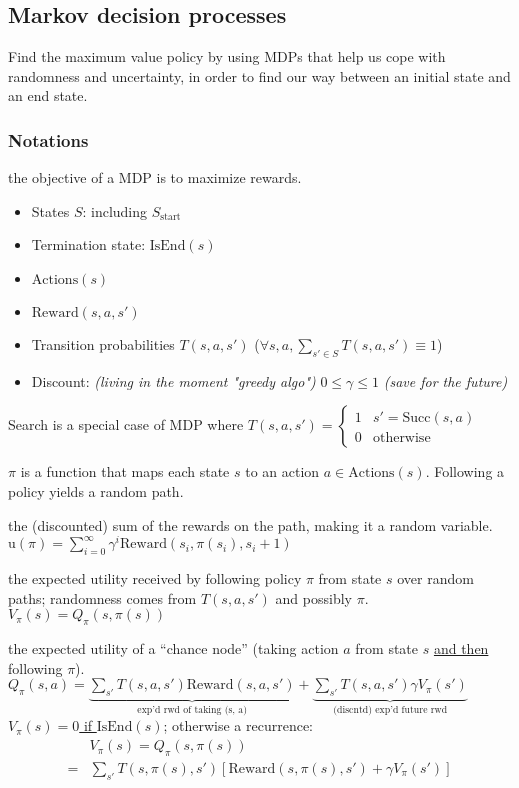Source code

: \subsection{Markov decision processes}

Find the maximum value policy by using MDPs that help us cope with randomness
and uncertainty, in order to find our way between an initial state and an end
state.

\subsubsection{Notations}

 the objective of a MDP is to maximize rewards.\begin{itemize}
    \item States $S$: including $S_\text{start}$
    \item Termination state: $\text{IsEnd}(s)$
    \item $\text{Actions}(s)$
    \item $\text{Reward}(s,a,s')$
    \item Transition probabilities $T(s,a,s')$ ($\forall s,a, \sum_{s'\in S} T(s,a,s') \equiv 1$)
    \item Discount: \emph{(living in the moment "greedy algo")} $0 \le \gamma \le 1$ \emph{(save for the future)}
\end{itemize}
Search is a special case of MDP where $T(s,a,s') = \begin{cases}
    1 & s' = \text{Succ}(s,a) \\
    0 & \text{otherwise}
\end{cases}$

 $\pi$ is a function that maps each state $s$ to an action $a \in
\text{Actions}(s)$. Following a policy yields a random path.

 the (discounted) sum of the rewards on the
path, making it a random variable.
$\text{u}(\pi) = \sum_{i=0}^{\infty} \gamma^i \text{Reward}(s_i, \pi(s_i), s_i + 1)$

 the expected utility received by
following policy $\pi$ from state $s$ over random paths; randomness comes from
$T(s,a,s')$ and possibly $\pi$. $V_\pi(s) = Q_\pi(s,\pi(s))$

 the expected utility of a ``chance node'' (taking action $a$ from
state $s$ \underline{and then} following $\pi$).
$Q_\pi(s,a)
= \underbrace{\sum_{s'}T(s,a,s') \text{Reward}(s,a,s')}_{\text{exp'd rwd of taking (s, a)}}
+ \underbrace{\sum_{s'}T(s,a,s') \gamma V_\pi(s')}_{\text{(discntd) exp'd future rwd}}$
\underline{$V_\pi(s) = 0$ if $\text{IsEnd}(s)$};
otherwise a recurrence:
\begin{displaymath}
\boxed{
\begin{aligned}
    &V_\pi(s) = Q_\pi(s,\pi(s)) \\
    =&\sum_{s'}T(s,\pi(s),s')\left[\text{Reward}(s,\pi(s),s') + \gamma V_\pi(s')\right]
\end{aligned}
}
\end{displaymath}

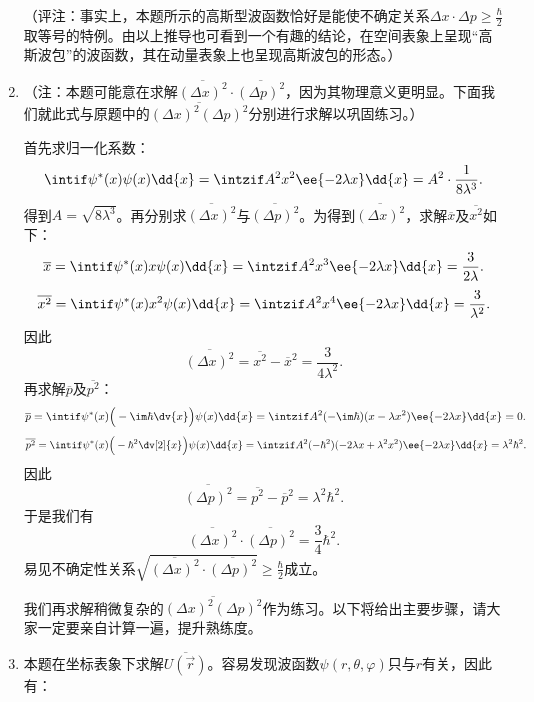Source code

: \begin{enumerate}[label=2.\arabic*]
（评注：事实上，本题所示的高斯型波函数恰好是能使不确定关系$\Delta x\cdot\Delta p\geq\frac{\hbar}{2}$取等号的特例。由以上推导也可看到一个有趣的结论，在空间表象上呈现“高斯波包”的波函数，其在动量表象上也呈现高斯波包的形态。）

\item
（注：本题可能意在求解$\overline{(\Delta x)^2}\cdot\overline{(\Delta p)^2}$，因为其物理意义更明显。下面我们就此式与原题中的$\overline{(\Delta x)^2(\Delta p)^2}$分别进行求解以巩固练习。）

首先求归一化系数：
\[\intif \psi^*(x)\psi(x)\dd{x} = \intzif A^2 x^2 \ee{-2\lambda x}\dd{x} = A^2\cdot \frac{1}{8\lambda^3}.\]
得到$A = \sqrt{8\lambda^3}$。再分别求$\overline{(\Delta x)^2}$与$\overline{(\Delta p)^2}$。为得到$\overline{(\Delta x)^2}$，求解$\overline{x}$及$\overline{x^2}$如下：
\[\overline{x} = \intif \psi^*(x)x\psi(x)\dd{x} = \intzif A^2 x^3 \ee{-2\lambda x}\dd{x} = \frac{3}{2\lambda}. \]
\[\overline{x^2} = \intif \psi^*(x)x^2\psi(x)\dd{x} = \intzif A^2 x^4 \ee{-2\lambda x}\dd{x} = \frac{3}{\lambda^2}. \]
因此
\[\overline{(\Delta x)^2} = \overline{x^2}-\overline{x}^2 = \frac{3}{4\lambda^2}.\]
再求解$\overline{p}$及$\overline{p^2}$：
\[\overline{p} = \intif \psi^*(x)\Big(-\im\hbar \dv{x}\Big)\psi(x)\dd{x} = \intzif A^2 (-\im\hbar)(x-\lambda x^2)\ee{-2\lambda x}\dd{x} = 0. \]
\[\overline{p^2} = \intif \psi^*(x)\Big(-\hbar^2 \dv[2]{x}\Big)\psi(x)\dd{x} = \intzif A^2 (-\hbar^2)(-2\lambda x+\lambda^2 x^2)\ee{-2\lambda x}\dd{x} = \lambda^2\hbar^2. \]
因此
\[\overline{(\Delta p)^2} = \overline{p^2}-\overline{p}^2 = \lambda^2 \hbar^2.\]
于是我们有
\[\overline{(\Delta x)^2}\cdot\overline{(\Delta p)^2} = \frac{3}{4}\hbar^2.\]
易见不确定性关系$\sqrt{\overline{(\Delta x)^2}\cdot\overline{(\Delta p)^2}} \geq \frac{\hbar}{2}$成立。

我们再求解稍微复杂的$\overline{(\Delta x)^2(\Delta p)^2}$作为练习。以下将给出主要步骤，请大家一定要亲自计算一遍，提升熟练度。

\item
本题在坐标表象下求解$\overline{U(\vec{r})}$。容易发现波函数$\psi(r,\theta,\varphi)$只与$r$有关，因此有：


\end{enumerate}
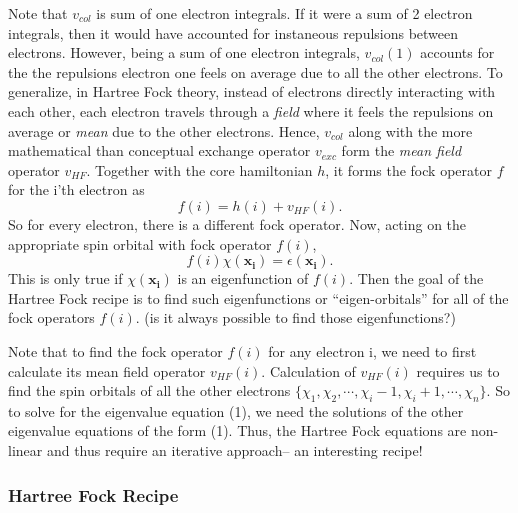 \documentclass{article}
\begin{document}
       Note that \(v_{col}\) is sum of one electron integrals. If it were a sum of
       2 electron integrals, then it would have accounted for instaneous repulsions
       between electrons. However, being a sum of one electron integrals, \(v_{col}(1)\)
       accounts for the the repulsions electron one feels on average due to all the
       other electrons. To generalize, in Hartree Fock theory, instead of electrons
       directly interacting with each other, each electron travels through a
       \textit{field} where it feels the repulsions on average or \textit{mean} due
       to the other electrons. Hence, \(v_{col}\) along with the more mathematical
       than conceptual exchange operator \(v_{exc}\) form the \textit{mean field}
       operator \(v_{HF}\). Together with the core hamiltonian \(h\), it forms the
       fock operator \(f\) for the i'th electron as
       \begin{equation}
         f(i) = h(i) + v_{HF}(i).
       \end{equation}
       So for every electron, there is a different fock operator.
       Now, acting on the appropriate spin orbital with fock operator \(f(i)\),
       \[f(i)\chi(\mathbf{x_i}) =\epsilon(\mathbf{x_i}).\]
       This is only true if \(\chi(\mathbf{x_i})\) is an eigenfunction of \(f(i)\).
       Then the goal of the Hartree Fock recipe is to find such eigenfunctions
       or ``eigen-orbitals'' for all of the fock operators \(f(i)\). (is it
       always possible to find those eigenfunctions?)

       Note that to find the fock operator \(f(i)\) for any electron i, we need
       to first calculate its mean field operator \(v_{HF}(i)\). Calculation of
       \(v_{HF}(i)\) requires us to find the spin orbitals of all the other
       electrons \(\{\chi_1, \chi_2, \cdots, \chi_i-1, \chi_i+1, \cdots,
       \chi_n\}\). So to solve for the eigenvalue equation (1), we need the solutions
       of the other eigenvalue equations of the form (1). Thus, the Hartree Fock
       equations are non-linear and thus require an iterative approach-- an
       interesting recipe!

       \subsubsection{Hartree Fock Recipe}
\end{document}

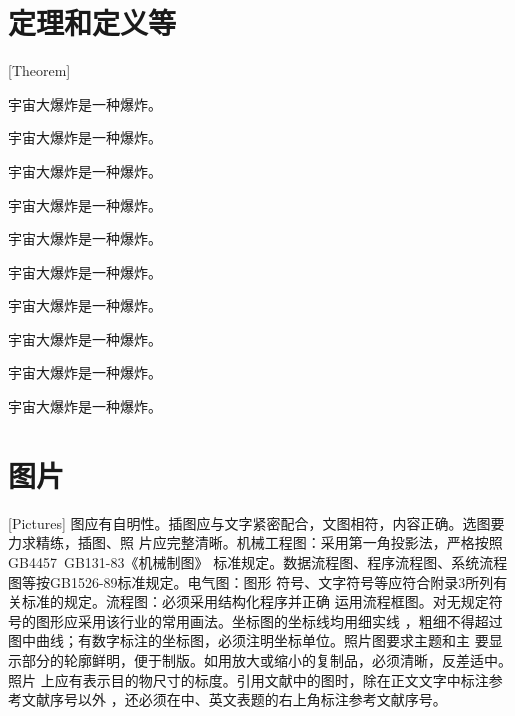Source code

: \section{定理和定义等}[Theorem]
\begin{theorem}
  宇宙大爆炸是一种爆炸。
\end{theorem}
\begin{definition}[（霍金）]
  宇宙大爆炸是一种爆炸。
\end{definition}
\begin{assumption}
  宇宙大爆炸是一种爆炸。
\end{assumption}
\begin{lemma}
  宇宙大爆炸是一种爆炸。
\end{lemma}
\begin{corollary}
  宇宙大爆炸是一种爆炸。
\end{corollary}
\begin{exercise}
  宇宙大爆炸是一种爆炸。
\end{exercise}
\begin{problem}
宇宙大爆炸是一种爆炸。
\end{problem}
\begin{remark}
  宇宙大爆炸是一种爆炸。
\end{remark}
\begin{axiom}[（爱因斯坦）]
  宇宙大爆炸是一种爆炸。
\end{axiom}
\begin{conjecture}
  宇宙大爆炸是一种爆炸。
\end{conjecture}
\section{图片}[Pictures]
图应有自明性。插图应与文字紧密配合，文图相符，内容正确。选图要力求精练，插图、照
片应完整清晰。机械工程图：采用第一角投影法，严格按照GB4457~GB131-83《机械制图》
标准规定。数据流程图、程序流程图、系统流程图等按GB1526-89标准规定。电气图：图形
符号、文字符号等应符合附录3所列有关标准的规定。流程图：必须采用结构化程序并正确
运用流程框图。对无规定符号的图形应采用该行业的常用画法。坐标图的坐标线均用细实线
，粗细不得超过图中曲线；有数字标注的坐标图，必须注明坐标单位。照片图要求主题和主
要显示部分的轮廓鲜明，便于制版。如用放大或缩小的复制品，必须清晰，反差适中。照片
上应有表示目的物尺寸的标度。引用文献中的图时，除在正文文字中标注参考文献序号以外
，还必须在中、英文表题的右上角标注参考文献序号。

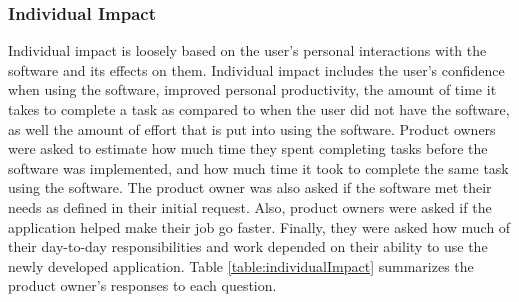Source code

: 

\subsubsection{Individual Impact}
Individual impact is loosely based on the user's personal interactions with the software and its effects on them. Individual impact includes the user's confidence when using the software, improved personal productivity, the amount of time it takes to complete a task as compared to when the user did not have the software, as well the amount of effort that is put into using the software. Product owners were asked to estimate how much time they spent completing tasks before the software was implemented, and how much time it took to complete the same task using the software. The product owner was also asked if the software met their needs as defined in their initial request. Also, product owners were asked if the application helped make their job go faster. Finally, they were asked how much of their day-to-day responsibilities and work depended on their ability to use the newly developed application. Table \ref{table:individualImpact} summarizes the product owner's responses to each question.

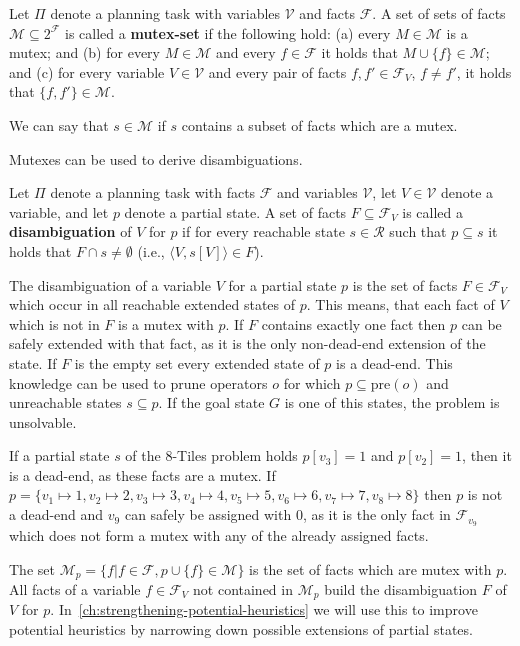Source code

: \begin{definition}
    Let $\Pi$ denote a planning task with variables $\mathcal{V}$ and facts $\mathcal{F}$.
    A set of sets of facts $\mathcal{M}\subseteq 2^{\mathcal{F}}$ is called a \textbf{mutex-set} if the following hold:
    (a) every $M\in\mathcal{M}$ is a mutex;
    and (b) for every $M\in\mathcal{M}$ and every $f\in\mathcal{F}$ it holds that $M\cup\{f\}\in\mathcal{M}$;
    and (c) for every variable $V\in\mathcal{V}$ and every pair of facts $f, f'\in\mathcal{F}_V$, $f\neq f'$, it holds
    that $\{f,f'\}\in\mathcal{M}$.
\end{definition}

We can say that $s\in\mathcal{M}$ if $s$ contains a subset of facts which are a mutex.

Mutexes can be used to derive disambiguations.
\begin{definition}
    Let $\Pi$ denote a planning task with facts $\mathcal{F}$ and variables $\mathcal{V}$, let $V\in\mathcal{V}$ denote
    a variable, and let $p$ denote a partial state.
    A set of facts $F\subseteq\mathcal{F}_V$ is called a \textbf{disambiguation} of $V$ for $p$ if for every reachable state
    $s\in\mathcal{R}$ such that $p\subseteq s$ it holds that $F\cap s\neq\emptyset$ (i.e., $\langle V,s[V]\rangle\in F$).
\end{definition}

The disambiguation of a variable $V$ for a partial state $p$ is the set of facts $F\in\mathcal{F}_V$ which occur in all reachable extended states of $p$.
This means, that each fact of $V$ which is not in $F$ is a mutex with $p$.
If $F$ contains exactly one fact then $p$ can be safely extended with that fact, as it is the only non-dead-end extension of the state.
If $F$ is the empty set every extended state of $p$ is a dead-end.
This knowledge can be used to prune operators $o$ for which $p\subseteq\text{pre}(o)$ and unreachable states $s\subseteq p$.
If the goal state $G$ is one of this states, the problem is unsolvable.

If a partial state $s$ of the 8-Tiles problem holds $p[v_3] = 1$ and $p[v_2] = 1$, then it is a dead-end, as these facts are a mutex.
If $p = \{v_1\mapsto1, v_2\mapsto2, v_3\mapsto3, v_4\mapsto4, v_5\mapsto5, v_6\mapsto6, v_7\mapsto7, v_8\mapsto8\}$ then $p$ is not a dead-end and $v_9$ can safely be assigned with $0$, as it is the only fact in $\mathcal{F}_{v_9}$ which does not form a mutex with any of the already assigned facts.

The set $\mathcal{M}_p=\{f|f\in\mathcal{F}, p\cup\{f\}\in\mathcal{M}\}$ is the set of facts which are mutex with $p$.
All facts of a variable $f\in\mathcal{F}_V$ not contained in $\mathcal{M}_p$ build the disambiguation $F$ of $V$ for $p$.
In~\ref{ch:strengthening-potential-heuristics} we will use this to improve potential heuristics by narrowing down possible extensions of partial states.


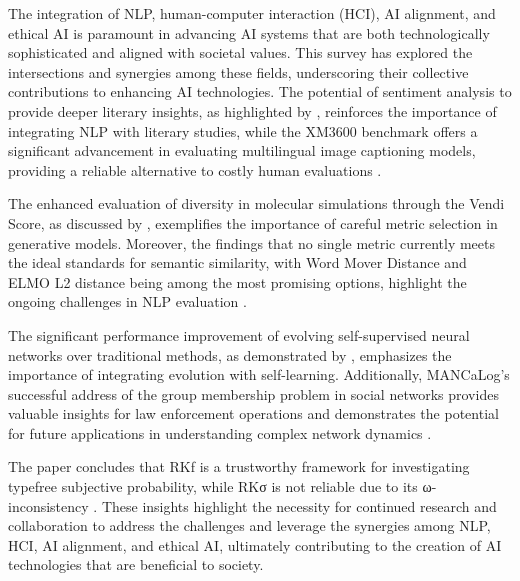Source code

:The integration of NLP, human-computer interaction (HCI), AI alignment, and ethical AI is paramount in advancing AI systems that are both technologically sophisticated and aligned with societal values. This survey has explored the intersections and synergies among these fields, underscoring their collective contributions to enhancing AI technologies. The potential of sentiment analysis to provide deeper literary insights, as highlighted by \cite{jannidis2016analyzingfeaturesdetectionhappy}, reinforces the importance of integrating NLP with literary studies, while the XM3600 benchmark offers a significant advancement in evaluating multilingual image captioning models, providing a reliable alternative to costly human evaluations \cite{thapliyal2022crossmodal3600massivelymultilingualmultimodal}.



The enhanced evaluation of diversity in molecular simulations through the Vendi Score, as discussed by \cite{pasarkar2024cousinsvendiscorefamily}, exemplifies the importance of careful metric selection in generative models. Moreover, the findings that no single metric currently meets the ideal standards for semantic similarity, with Word Mover Distance and ELMO L2 distance being among the most promising options, highlight the ongoing challenges in NLP evaluation \cite{yamshchikov2020styletransferparaphraselookingsensible}.



The significant performance improvement of evolving self-supervised neural networks over traditional methods, as demonstrated by \cite{le2019evolvingselfsupervisedneuralnetworks}, emphasizes the importance of integrating evolution with self-learning. Additionally, MANCaLog's successful address of the group membership problem in social networks provides valuable insights for law enforcement operations and demonstrates the potential for future applications in understanding complex network dynamics \cite{shakarian2022reasoningcomplexnetworkslogic}.



The paper concludes that RKf is a trustworthy framework for investigating typefree subjective probability, while RKσ is not reliable due to its ω-inconsistency \cite{cieslinski2022axiomstypefreesubjectiveprobability}. These insights highlight the necessity for continued research and collaboration to address the challenges and leverage the synergies among NLP, HCI, AI alignment, and ethical AI, ultimately contributing to the creation of AI technologies that are beneficial to society.
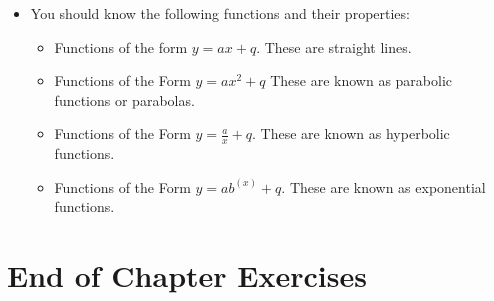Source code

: \begin{itemize}[noitemsep]
\item  You should know the following functions and their properties:
    \begin{itemize}[noitemsep]
    \item Functions of the form $y=ax+q$. These are straight lines.
    \item Functions of the Form $y=a{x}^{2}+q$ These are known as parabolic functions or parabolas.
    \item Functions of the Form $y=\frac{a}{x}+q$. These are known as hyperbolic functions.
    \item Functions of the Form $y=a{b}^{(x)}+q$. These are known as exponential functions.
    \end{itemize}
\end{itemize}

\section{End of Chapter Exercises}
\nopagebreak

* **Instructions for the task**
Return every line holding the word "called" from the records.

* **Exercise result**
    A set of sets of facts $\mathcal{M}\subseteq 2^{\mathcal{F}}$ is called a \textbf{mutex-set} if the following hold:
    A set of facts $F\subseteq\mathcal{F}_V$ is called a \textbf{disambiguation} of $V$ for $p$ if for every reachable state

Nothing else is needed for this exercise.